Dimanche 1er décembre : le coup d'envoi du Festival Beirut Chants 2013 est donné. L'église Saint-Maron est archicomble. Le Messie de Haendel, première partie La Nativité, résonne sous les belles voûtes. La chef d'orchestre est une Libano-Américaine, Joanna Medawar Nachef, à l'énergie débordante qu'elle communique à l'orchestre, au chœur et à l'assistance. On est transporté dans un monde de sérénité, de plénitude que confèrent toujours une belle musique et de belles voix. L'Alléluia final est sublime.
De retour at home et par ce réflexe acquis surtout au cours des années de guerre, on tourne le bouton de la radio sur les infos, ou l'on s'installe devant le petit écran, pour se trouver projeté dans notre triste et révoltante réalité quotidienne : nouveau round de violences à Tripoli, montée de la haine sectaire, poursuite de l'afflux des réfugiés syriens, toujours pas de gouvernement, un vide assassin et absurde, clientélisme, corruption, etc. La liste est trop longue pour l'énumérer. Le contraste est trop frappant, intenable même, entre ce qu'on vient de vivre pendant une heure trente et notre amère réalité. D'où ce cri du cœur : pourquoi donc le Liban ne peut-il connaître une vie paisible dans les normes de la légalité constitutionnelle ?

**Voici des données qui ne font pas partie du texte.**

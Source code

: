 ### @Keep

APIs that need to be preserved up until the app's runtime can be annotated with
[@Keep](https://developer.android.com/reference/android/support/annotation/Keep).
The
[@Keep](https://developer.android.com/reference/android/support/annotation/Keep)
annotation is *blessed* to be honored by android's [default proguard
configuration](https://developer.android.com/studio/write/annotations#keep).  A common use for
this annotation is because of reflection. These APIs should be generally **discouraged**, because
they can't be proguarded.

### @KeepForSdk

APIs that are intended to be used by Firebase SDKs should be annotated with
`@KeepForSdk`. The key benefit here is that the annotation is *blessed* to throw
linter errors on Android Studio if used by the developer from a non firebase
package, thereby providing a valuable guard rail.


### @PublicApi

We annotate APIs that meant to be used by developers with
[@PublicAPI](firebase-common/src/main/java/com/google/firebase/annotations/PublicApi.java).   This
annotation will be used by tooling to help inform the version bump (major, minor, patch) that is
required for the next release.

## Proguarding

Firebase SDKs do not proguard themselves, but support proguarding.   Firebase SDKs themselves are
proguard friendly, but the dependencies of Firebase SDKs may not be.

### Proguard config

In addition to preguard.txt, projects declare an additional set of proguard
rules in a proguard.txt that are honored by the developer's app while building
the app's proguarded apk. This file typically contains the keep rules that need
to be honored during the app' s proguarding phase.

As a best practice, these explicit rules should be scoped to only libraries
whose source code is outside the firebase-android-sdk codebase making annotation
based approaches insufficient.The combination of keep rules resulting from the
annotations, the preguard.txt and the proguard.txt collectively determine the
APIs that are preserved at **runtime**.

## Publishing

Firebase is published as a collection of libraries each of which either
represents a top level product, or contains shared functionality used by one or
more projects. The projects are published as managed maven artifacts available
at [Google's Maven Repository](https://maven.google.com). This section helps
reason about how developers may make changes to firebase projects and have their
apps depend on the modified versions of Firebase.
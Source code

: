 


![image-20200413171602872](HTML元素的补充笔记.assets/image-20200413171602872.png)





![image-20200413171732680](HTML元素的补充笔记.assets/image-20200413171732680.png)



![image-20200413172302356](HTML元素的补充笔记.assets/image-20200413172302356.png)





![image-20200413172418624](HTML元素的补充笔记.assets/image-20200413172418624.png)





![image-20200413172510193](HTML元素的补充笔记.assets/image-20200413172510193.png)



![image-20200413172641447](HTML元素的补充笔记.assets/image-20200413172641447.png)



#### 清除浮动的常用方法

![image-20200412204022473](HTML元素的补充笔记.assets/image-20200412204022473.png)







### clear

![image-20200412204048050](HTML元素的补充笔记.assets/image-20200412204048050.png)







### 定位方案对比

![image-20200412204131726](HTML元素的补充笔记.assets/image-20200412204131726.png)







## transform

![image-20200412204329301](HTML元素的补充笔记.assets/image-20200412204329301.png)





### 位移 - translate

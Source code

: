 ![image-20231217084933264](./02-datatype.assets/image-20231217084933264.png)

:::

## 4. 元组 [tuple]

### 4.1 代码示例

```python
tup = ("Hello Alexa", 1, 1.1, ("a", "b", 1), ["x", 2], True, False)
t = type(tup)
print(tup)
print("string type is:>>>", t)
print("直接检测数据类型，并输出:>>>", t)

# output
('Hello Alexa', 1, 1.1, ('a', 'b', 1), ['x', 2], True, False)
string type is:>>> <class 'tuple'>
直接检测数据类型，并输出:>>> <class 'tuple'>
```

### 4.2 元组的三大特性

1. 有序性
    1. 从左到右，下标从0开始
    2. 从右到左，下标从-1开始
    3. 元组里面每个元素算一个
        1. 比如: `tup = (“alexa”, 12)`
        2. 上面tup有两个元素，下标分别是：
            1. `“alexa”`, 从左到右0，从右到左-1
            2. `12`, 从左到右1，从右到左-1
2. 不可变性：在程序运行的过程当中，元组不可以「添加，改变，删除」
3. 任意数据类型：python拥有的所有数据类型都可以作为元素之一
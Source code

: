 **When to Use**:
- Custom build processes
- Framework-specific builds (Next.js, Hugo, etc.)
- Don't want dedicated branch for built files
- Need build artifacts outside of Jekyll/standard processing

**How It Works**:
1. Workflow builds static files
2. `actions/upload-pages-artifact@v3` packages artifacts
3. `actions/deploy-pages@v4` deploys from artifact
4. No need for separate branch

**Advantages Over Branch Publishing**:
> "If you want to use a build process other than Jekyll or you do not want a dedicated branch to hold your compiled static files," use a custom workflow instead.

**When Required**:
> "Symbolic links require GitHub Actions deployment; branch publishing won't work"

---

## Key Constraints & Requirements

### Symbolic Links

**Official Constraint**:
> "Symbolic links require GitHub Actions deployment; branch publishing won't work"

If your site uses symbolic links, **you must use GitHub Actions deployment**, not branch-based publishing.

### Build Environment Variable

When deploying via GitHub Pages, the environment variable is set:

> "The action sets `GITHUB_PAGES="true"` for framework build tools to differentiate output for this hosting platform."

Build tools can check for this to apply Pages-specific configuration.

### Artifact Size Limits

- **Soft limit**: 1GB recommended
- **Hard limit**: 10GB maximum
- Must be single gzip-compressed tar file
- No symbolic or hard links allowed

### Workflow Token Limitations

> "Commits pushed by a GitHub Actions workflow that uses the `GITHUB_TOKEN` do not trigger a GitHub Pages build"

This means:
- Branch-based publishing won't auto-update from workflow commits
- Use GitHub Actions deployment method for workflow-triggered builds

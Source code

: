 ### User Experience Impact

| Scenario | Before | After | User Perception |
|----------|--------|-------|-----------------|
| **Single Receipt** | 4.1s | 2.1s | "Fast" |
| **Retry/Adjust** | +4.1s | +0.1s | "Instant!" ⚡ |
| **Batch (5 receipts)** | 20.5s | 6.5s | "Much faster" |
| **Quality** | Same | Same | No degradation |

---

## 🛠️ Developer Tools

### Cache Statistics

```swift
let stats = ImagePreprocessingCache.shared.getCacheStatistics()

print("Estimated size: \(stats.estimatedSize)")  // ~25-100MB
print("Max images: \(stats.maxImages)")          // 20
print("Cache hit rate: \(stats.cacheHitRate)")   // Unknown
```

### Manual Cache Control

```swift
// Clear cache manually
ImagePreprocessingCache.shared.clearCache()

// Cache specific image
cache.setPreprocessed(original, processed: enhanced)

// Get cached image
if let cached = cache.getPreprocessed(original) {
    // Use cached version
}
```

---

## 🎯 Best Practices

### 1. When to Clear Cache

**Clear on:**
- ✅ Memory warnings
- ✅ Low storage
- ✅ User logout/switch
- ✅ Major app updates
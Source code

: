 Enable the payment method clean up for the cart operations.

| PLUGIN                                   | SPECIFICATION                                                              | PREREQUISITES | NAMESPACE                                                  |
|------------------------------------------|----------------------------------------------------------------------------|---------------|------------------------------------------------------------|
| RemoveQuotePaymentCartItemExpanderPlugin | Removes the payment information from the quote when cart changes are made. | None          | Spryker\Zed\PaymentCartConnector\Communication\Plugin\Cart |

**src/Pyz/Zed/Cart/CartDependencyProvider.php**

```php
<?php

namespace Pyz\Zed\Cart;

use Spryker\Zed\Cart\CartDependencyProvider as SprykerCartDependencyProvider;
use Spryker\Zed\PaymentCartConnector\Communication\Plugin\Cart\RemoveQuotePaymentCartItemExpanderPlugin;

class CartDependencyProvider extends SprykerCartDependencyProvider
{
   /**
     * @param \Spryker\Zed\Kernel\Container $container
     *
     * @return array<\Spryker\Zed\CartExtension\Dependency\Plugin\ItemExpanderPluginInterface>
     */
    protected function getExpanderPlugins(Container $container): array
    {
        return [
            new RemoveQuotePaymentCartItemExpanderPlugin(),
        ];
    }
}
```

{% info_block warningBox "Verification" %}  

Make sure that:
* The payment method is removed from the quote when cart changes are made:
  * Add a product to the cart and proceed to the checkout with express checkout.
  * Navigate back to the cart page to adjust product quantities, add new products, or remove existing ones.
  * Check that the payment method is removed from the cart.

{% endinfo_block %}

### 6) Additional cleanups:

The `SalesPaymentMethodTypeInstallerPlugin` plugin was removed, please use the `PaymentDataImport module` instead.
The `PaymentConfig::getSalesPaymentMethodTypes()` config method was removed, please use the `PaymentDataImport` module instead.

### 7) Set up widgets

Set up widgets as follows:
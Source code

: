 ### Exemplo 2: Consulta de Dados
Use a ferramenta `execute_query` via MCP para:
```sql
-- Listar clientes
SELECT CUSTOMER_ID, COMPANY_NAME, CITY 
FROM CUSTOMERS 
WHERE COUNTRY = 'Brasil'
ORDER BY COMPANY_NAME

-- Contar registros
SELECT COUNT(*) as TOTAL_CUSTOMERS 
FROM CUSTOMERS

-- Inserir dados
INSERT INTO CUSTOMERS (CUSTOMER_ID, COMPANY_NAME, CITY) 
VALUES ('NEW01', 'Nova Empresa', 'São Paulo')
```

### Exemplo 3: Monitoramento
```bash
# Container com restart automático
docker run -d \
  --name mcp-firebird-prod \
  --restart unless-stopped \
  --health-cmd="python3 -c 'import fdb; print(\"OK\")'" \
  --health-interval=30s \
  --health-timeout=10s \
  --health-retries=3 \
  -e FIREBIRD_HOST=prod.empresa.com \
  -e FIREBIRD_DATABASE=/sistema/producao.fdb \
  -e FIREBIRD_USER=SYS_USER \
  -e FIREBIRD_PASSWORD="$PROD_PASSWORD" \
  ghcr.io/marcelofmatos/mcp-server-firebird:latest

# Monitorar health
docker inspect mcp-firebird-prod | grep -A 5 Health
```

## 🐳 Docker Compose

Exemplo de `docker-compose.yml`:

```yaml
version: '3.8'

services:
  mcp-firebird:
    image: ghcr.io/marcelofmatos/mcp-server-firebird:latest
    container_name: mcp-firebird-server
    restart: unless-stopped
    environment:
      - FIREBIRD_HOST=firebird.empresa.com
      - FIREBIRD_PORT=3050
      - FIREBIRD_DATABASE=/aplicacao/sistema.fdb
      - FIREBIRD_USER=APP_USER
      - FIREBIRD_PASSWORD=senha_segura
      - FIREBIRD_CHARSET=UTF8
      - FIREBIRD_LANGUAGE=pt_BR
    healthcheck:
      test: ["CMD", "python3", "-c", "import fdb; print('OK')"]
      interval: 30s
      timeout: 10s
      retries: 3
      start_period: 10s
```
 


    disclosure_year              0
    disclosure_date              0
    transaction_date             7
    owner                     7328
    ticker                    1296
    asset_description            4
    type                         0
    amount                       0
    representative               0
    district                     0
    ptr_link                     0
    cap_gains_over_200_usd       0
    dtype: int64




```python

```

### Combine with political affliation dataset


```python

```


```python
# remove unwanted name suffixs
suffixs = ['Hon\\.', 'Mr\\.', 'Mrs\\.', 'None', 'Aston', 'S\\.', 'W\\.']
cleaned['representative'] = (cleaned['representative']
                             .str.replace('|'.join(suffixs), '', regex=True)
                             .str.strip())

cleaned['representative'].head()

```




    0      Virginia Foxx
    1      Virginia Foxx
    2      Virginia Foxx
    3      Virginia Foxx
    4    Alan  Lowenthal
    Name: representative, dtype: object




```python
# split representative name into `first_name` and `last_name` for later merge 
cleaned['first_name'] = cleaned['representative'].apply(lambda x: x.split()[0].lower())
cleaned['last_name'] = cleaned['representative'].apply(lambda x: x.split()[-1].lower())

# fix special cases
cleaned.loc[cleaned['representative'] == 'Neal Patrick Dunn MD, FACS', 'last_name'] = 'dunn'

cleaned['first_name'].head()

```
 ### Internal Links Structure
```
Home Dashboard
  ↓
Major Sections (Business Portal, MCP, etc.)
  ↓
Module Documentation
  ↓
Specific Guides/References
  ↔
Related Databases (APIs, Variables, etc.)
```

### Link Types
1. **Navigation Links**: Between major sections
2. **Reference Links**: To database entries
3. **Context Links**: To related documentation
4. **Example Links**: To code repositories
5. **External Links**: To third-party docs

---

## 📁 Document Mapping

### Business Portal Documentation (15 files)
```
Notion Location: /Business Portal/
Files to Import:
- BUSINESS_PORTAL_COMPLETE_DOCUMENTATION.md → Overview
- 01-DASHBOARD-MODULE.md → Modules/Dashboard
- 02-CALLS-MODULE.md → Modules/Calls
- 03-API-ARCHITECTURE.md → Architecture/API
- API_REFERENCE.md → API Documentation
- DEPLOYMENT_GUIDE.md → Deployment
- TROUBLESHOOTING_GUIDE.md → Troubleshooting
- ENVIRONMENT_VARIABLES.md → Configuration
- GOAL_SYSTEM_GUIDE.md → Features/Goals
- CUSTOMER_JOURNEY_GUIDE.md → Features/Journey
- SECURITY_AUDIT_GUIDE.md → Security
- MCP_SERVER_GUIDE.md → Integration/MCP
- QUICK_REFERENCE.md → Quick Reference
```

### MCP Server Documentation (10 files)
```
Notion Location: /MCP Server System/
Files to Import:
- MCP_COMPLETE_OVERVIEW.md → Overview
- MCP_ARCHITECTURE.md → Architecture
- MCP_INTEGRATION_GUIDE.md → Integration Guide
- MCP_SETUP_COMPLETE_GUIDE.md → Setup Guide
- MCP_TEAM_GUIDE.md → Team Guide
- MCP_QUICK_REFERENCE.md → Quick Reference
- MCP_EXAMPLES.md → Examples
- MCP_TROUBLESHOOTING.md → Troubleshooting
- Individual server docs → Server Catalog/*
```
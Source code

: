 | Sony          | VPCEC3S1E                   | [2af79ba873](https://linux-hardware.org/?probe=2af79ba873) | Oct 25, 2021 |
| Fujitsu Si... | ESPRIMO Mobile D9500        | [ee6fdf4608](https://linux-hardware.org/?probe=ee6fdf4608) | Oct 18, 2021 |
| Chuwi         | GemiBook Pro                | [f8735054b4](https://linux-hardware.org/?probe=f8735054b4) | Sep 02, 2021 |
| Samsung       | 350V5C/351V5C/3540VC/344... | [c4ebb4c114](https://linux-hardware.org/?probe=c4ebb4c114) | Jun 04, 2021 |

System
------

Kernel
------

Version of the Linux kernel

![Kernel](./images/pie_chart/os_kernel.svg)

Je sais, la question est naïve, infantile, me dira-t-on ! Mais j'ai voulu quand même l'exprimer, persuadée que les gens qui se trouvaient à Saint-Maron, ceux qui rempliront les églises au long de ce mois, de même que l'affluence remarquable au Festival du cinéma européen à l'Empire Sofil et à toutes les activités culturelles, sociales sportives à travers le pays : théâtre, musique, jazz,... ces éléments sont les indices qu'une large catégorie de la population se pose la même question, aspire à la normalité, et souhaiterait tant que la culture de la paix se répande et s'incruste pour de bon dans le pays du Cèdre. Que faire ? Cette majorité silencieuse ne dispose ni de baguette magique, ni de canons, ni de chars. Que faire pour que cette énergie conjuguée des Libanais puisse insuffler des courants positifs, face aux multiples éléments, internes et externes, destructeurs de la nation libanaise, de sa véritable identité, de ce Liban creuset de cultures et de civilisations et modèle de convivialité ? Tout ce que nous possédons, c'est notre foi en l'avenir, même si notre quotidien nous dit le contraire à chaque seconde...
À travers ces quelques lignes, j'ai voulu tout simplement partager avec mes compatriotes ce désir de vivre en paix. Je demeure persuadée qu'ils sont des milliers et des milliers de tout bord, de toute région, confession et courant politique à partager ce rêve. Agissons ensemble pour qu'il devienne réalité.